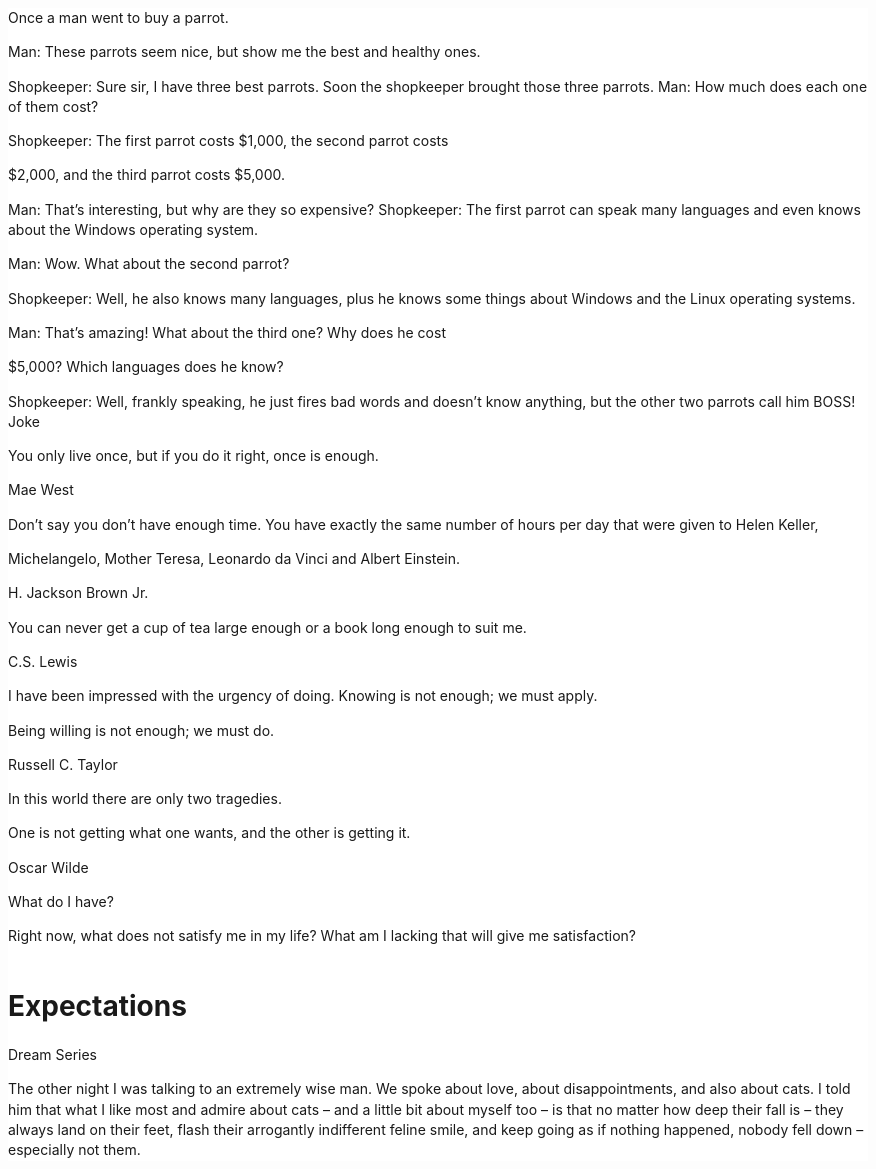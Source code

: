 Once a man went to buy a parrot.

Man: These parrots seem nice, but show me the best and healthy ones.

Shopkeeper: Sure sir, I have three best parrots. Soon the shopkeeper brought those three parrots. Man: How much does each one of them cost?

Shopkeeper: The first parrot costs $1,000, the second parrot costs

$2,000, and the third parrot costs $5,000.

Man: That’s interesting, but why are they so expensive? Shopkeeper: The first parrot can speak many languages and even knows about the Windows operating system.

Man: Wow. What about the second parrot?

Shopkeeper: Well, he also knows many languages, plus he knows some things about Windows and the Linux operating systems.

Man: That’s amazing! What about the third one? Why does he cost

$5,000? Which languages does he know?

Shopkeeper: Well, frankly speaking, he just fires bad words and doesn’t know anything, but the other two parrots call him BOSS! Joke

You only live once, but if you do it right, once is enough.

Mae West

Don’t say you don’t have enough time. You have exactly the same number of hours per day that were given to Helen Keller,

Michelangelo, Mother Teresa, Leonardo da Vinci and Albert Einstein.

H. Jackson Brown Jr.

You can never get a cup of tea large enough or a book long enough to suit me.

C.S. Lewis

I have been impressed with the urgency of doing. Knowing is not enough; we must apply.

Being willing is not enough; we must do.

Russell C. Taylor

In this world there are only two tragedies.

One is not getting what one wants, and the other is getting it.

Oscar Wilde

What do I have?

Right now, what does not satisfy me in my life? What am I lacking that will give me satisfaction?

# Expectations

Dream Series

The other night I was talking to an extremely wise man. We spoke about love, about disappointments, and also about cats. I told him that what I like most and admire about cats – and a little bit about myself too – is that no matter how deep their fall is – they always land on their feet, flash their arrogantly indifferent feline smile, and keep going as if nothing happened, nobody fell down – especially not them.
####
■ ACTIVITY ■
Output nothing but the lines from the one containing "Man: Wow. What about the second parrot?" through the last line of the data, exactly as they stand.

■ SOLVED PROBLEM ■
Man: Wow. What about the second parrot?

Shopkeeper: Well, he also knows many languages, plus he knows some things about Windows and the Linux operating systems.

Man: That’s amazing! What about the third one? Why does he cost

$5,000? Which languages does he know?

Shopkeeper: Well, frankly speaking, he just fires bad words and doesn’t know anything, but the other two parrots call him BOSS! Joke

You only live once, but if you do it right, once is enough.

Mae West

Don’t say you don’t have enough time. You have exactly the same number of hours per day that were given to Helen Keller,

Michelangelo, Mother Teresa, Leonardo da Vinci and Albert Einstein.

H. Jackson Brown Jr.

You can never get a cup of tea large enough or a book long enough to suit me.

C.S. Lewis

I have been impressed with the urgency of doing. Knowing is not enough; we must apply.

Being willing is not enough; we must do.

Russell C. Taylor

In this world there are only two tragedies.

One is not getting what one wants, and the other is getting it.

Oscar Wilde

What do I have?

Right now, what does not satisfy me in my life? What am I lacking that will give me satisfaction?

# Expectations

Dream Series

The other night I was talking to an extremely wise man. We spoke about love, about disappointments, and also about cats. I told him that what I like most and admire about cats – and a little bit about myself too – is that no matter how deep their fall is – they always land on their feet, flash their arrogantly indifferent feline smile, and keep going as if nothing happened, nobody fell down – especially not them.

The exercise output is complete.